They'll be rested, repaired and recuperated, but are the Seattle Seahawks ready?
Monday morning we will hear the first answer to the most obvious question this week. "How is Tarvaris Jackson?" Look for Pete Carroll to start the week less than committed to guaranteeing that Jackson will play. It should sound something like, "He wants to play, he says he's ready, but we will just have to wait until Wednesday to see."
With that said, I am looking forward to seeing how Seattle game plans for Cleveland. I think there is a good possibility that they game plan for Charlie Whitehurst this week, let him have the snaps in practice and let him have this game. Carroll has already indicated that Jackson will start whenever he is healthy enough, but I can see Carroll giving Jackson one more week to heal completely.
Last year, Lofa Tatupu had a torn pectoral muscle and it ended his season. There has not been one peep out of the Virginia Mason Center in Renton as to Jackson's condition or if he is improving. This coaching staff has been noted for playing it safe on some of the injuries in the past, making sure the player is almost 100 percent before they return.
Other health concerns to be addressed Monday include Marcus Trufant, Mike Williams, Zack Miller and Robert Gallery.
The biggest question of these four players seems to be Trufant. His back spasms are from a different source than last year, but lower back cramping and spasms is not a good sign. Been there, done that. Rest was the only thing that really helped, but I am sure the Seahawks have resources I didn't (sarcasm).

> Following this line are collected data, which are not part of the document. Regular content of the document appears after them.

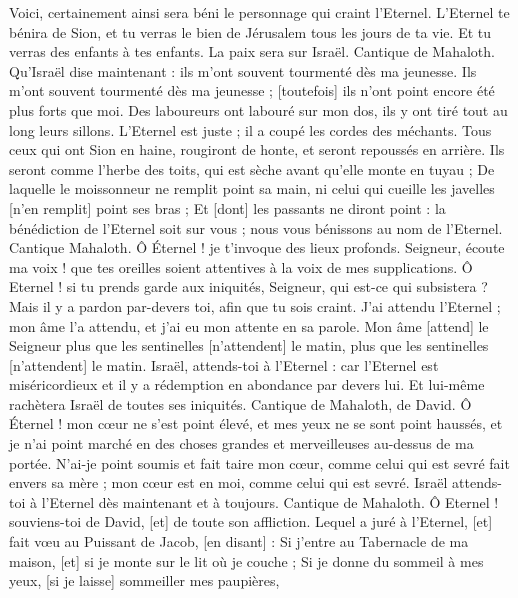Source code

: \begin{multicols}{2}
Voici, certainement ainsi sera béni le personnage qui craint l'Eternel.
L'Eternel te bénira de Sion, et tu verras le bien de Jérusalem tous les jours de ta vie.
Et tu verras des enfants à tes enfants. La paix sera sur Israël.
\VerseOne{}Cantique de Mahaloth. Qu'Israël dise maintenant : ils m'ont souvent tourmenté dès ma jeunesse.
Ils m'ont souvent tourmenté dès ma jeunesse ; [toutefois] ils n'ont point encore été plus forts que moi.
Des laboureurs ont labouré sur mon dos, ils y ont tiré tout au long leurs sillons.
L'Eternel est juste ; il a coupé les cordes des méchants.
Tous ceux qui ont Sion en haine, rougiront de honte, et seront repoussés en arrière.
Ils seront comme l'herbe des toits, qui est sèche avant qu'elle monte en tuyau ;
De laquelle le moissonneur ne remplit point sa main, ni celui qui cueille les javelles [n'en remplit] point ses bras ;
Et [dont] les passants ne diront point : la bénédiction de l'Eternel soit sur vous ; nous vous bénissons au nom de l'Eternel.
\VerseOne{}Cantique Mahaloth. Ô Éternel ! je t'invoque des lieux profonds.
Seigneur, écoute ma voix ! que tes oreilles soient attentives à la voix de mes supplications.
Ô Eternel ! si tu prends garde aux iniquités, Seigneur, qui est-ce qui subsistera ?
Mais il y a pardon par-devers toi, afin que tu sois craint.
J'ai attendu l'Eternel ; mon âme l'a attendu, et j'ai eu mon attente en sa parole.
Mon âme [attend] le Seigneur plus que les sentinelles [n'attendent] le matin, plus que les sentinelles [n'attendent] le matin.
Israël, attends-toi à l'Eternel : car l'Eternel est miséricordieux et il y a rédemption en abondance par devers lui.
Et lui-même rachètera Israël de toutes ses iniquités.
\VerseOne{}Cantique de Mahaloth, de David. Ô Éternel ! mon cœur ne s'est point élevé, et mes yeux ne se sont point haussés, et je n'ai point marché en des choses grandes et merveilleuses au-dessus de ma portée.
N'ai-je point soumis et fait taire mon cœur, comme celui qui est sevré fait envers sa mère ; mon cœur est en moi, comme celui qui est sevré.
Israël attends-toi à l'Eternel dès maintenant et à toujours.
\VerseOne{}Cantique de Mahaloth. Ô Eternel ! souviens-toi de David, [et] de toute son affliction.
Lequel a juré à l'Eternel, [et] fait vœu au Puissant de Jacob, [en disant] :
Si j'entre au Tabernacle de ma maison, [et] si je monte sur le lit où je couche ;
Si je donne du sommeil à mes yeux, [si je laisse] sommeiller mes paupières,

\end{multicols}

What will be the final score against Cleavland?
What is disturbing is that the injury to Trufant is again to his lower back. After years of putting pressure on his hips, and especially his lower back, this could be serious. Yes, we want to see him return to play, but not at the expense of his future health.
This brings up the question of whether or not the defensive backfield is ready to play without Tru. Walter Thurman has been making strides in his education at corner, but what about the depth at the position. Richard Sherman and Jeron Johnson are both rookies. They're young and talented, but I think the cornerback position is one of the most difficult spots to learn.
With the talented wide receivers in the NFL, it is easy to get hung out to dry. Assignments are easy to miss when you are learning your position. Just ask Brandon Browner about the learning curve in the NFL.
This week, we are facing a talented group of receivers, and quarterback Colt McCoy is playing better than expected, though he was held to 215 yards passing against Oakland. The Browns rank 19th in passing yards, and Seattle ranks 26th, but Seattle averages 6.6 yards per pass where Cleavland averages 5.5. Keeping pressure on McCoy, similar to the pressure put on Eli Manning last week, will be necessary to getting off the field on third downs.
Seattle's defense is just the opposite at seventh against the run and 23rd passing, 18th overall. Their two wins have been against New York (4-2) and Arizona (2-4). Seattle has shown a real talent for stopping the run and that will be one of the keys to winning in Cleveland.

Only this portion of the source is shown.